Give the line with "Interface loading below..." again, along with every line below it to the end of the records, word for word.

+++ Dataset content

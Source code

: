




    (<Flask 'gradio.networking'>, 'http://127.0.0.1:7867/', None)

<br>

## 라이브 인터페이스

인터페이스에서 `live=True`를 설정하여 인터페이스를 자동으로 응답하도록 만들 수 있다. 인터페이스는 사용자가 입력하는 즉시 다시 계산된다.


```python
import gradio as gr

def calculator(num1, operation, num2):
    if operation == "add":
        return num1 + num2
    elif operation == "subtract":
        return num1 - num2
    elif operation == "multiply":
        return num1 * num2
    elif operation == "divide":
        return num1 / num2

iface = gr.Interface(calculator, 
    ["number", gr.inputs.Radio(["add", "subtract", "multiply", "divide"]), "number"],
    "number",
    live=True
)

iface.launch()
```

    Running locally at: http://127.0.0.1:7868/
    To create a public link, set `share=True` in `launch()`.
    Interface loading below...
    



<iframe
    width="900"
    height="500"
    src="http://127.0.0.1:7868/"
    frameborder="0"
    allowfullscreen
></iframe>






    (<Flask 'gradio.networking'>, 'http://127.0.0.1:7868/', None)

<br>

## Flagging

++++++

--- Answer to the exercise ---
    Interface loading below...
    



<iframe
    width="900"
    height="500"
    src="http://127.0.0.1:7868/"
    frameborder="0"
    allowfullscreen
></iframe>






    (<Flask 'gradio.networking'>, 'http://127.0.0.1:7868/', None)

<br>

## Flagging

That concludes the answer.